[Work task] A word-for-word retyping of the listing below is required, with the pictures dropped.
Start of Block
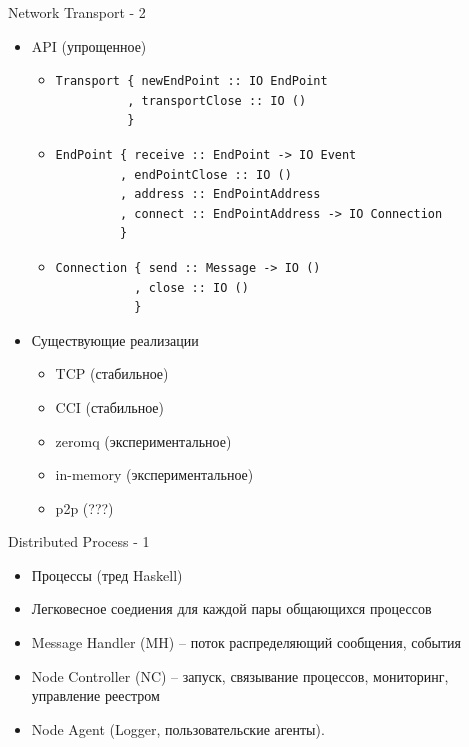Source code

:\documentclass{beamer}
\begin{document}
\begin{frame}[fragile]{Network Transport - 2}
  \begin{itemize}
    \item API (упрощенное)
    \begin{itemize}
      \item
\begin{verbatim}
Transport { newEndPoint :: IO EndPoint
          , transportClose :: IO ()
          }
\end{verbatim}
      \item 
\begin{verbatim}
EndPoint { receive :: EndPoint -> IO Event
         , endPointClose :: IO ()
         , address :: EndPointAddress
         , connect :: EndPointAddress -> IO Connection
         }
\end{verbatim}
      \item
\begin{verbatim}
Connection { send :: Message -> IO ()
           , close :: IO ()
           }
\end{verbatim}
    \end{itemize}
  \item Существующие реализации
    \begin{itemize}
      \item TCP (стабильное)
      \item CCI (стабильное)
      \item zeromq (экспериментальное)
      \item in-memory (экспериментальное)
      \item p2p (???)
    \end{itemize}
  \end{itemize}
\end{frame}

\begin{frame}{Distributed Process - 1}
  \begin{itemize}
    \item Процессы (тред Haskell)
    \item Легковесное соедиения для каждой пары общающихся процессов
    \item Message Handler (MH) -- поток распределяющий сообщения, события
    \item Node Controller (NC) -- запуск, связывание процессов, мониторинг, управление реестром
    \item Node Agent (Logger, пользовательские агенты).
  \end{itemize}
\end{frame}
\end{document}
End of Block
[Answer to this exercise]
Source code

:\documentclass{beamer}
\begin{document}
\begin{frame}[fragile]{Network Transport - 2}
  \begin{itemize}
    \item API (упрощенное)
    \begin{itemize}
      \item
\begin{verbatim}
Transport { newEndPoint :: IO EndPoint
          , transportClose :: IO ()
          }
\end{verbatim}
      \item 
\begin{verbatim}
EndPoint { receive :: EndPoint -> IO Event
         , endPointClose :: IO ()
         , address :: EndPointAddress
         , connect :: EndPointAddress -> IO Connection
         }
\end{verbatim}
      \item
\begin{verbatim}
Connection { send :: Message -> IO ()
           , close :: IO ()
           }
\end{verbatim}
    \end{itemize}
  \item Существующие реализации
    \begin{itemize}
      \item TCP (стабильное)
      \item CCI (стабильное)
      \item zeromq (экспериментальное)
      \item in-memory (экспериментальное)
      \item p2p (???)
    \end{itemize}
  \end{itemize}
\end{frame}

\begin{frame}{Distributed Process - 1}
  \begin{itemize}
    \item Процессы (тред Haskell)
    \item Легковесное соедиения для каждой пары общающихся процессов
    \item Message Handler (MH) -- поток распределяющий сообщения, события
    \item Node Controller (NC) -- запуск, связывание процессов, мониторинг, управление реестром
    \item Node Agent (Logger, пользовательские агенты).
  \end{itemize}
\end{frame}
\end{document}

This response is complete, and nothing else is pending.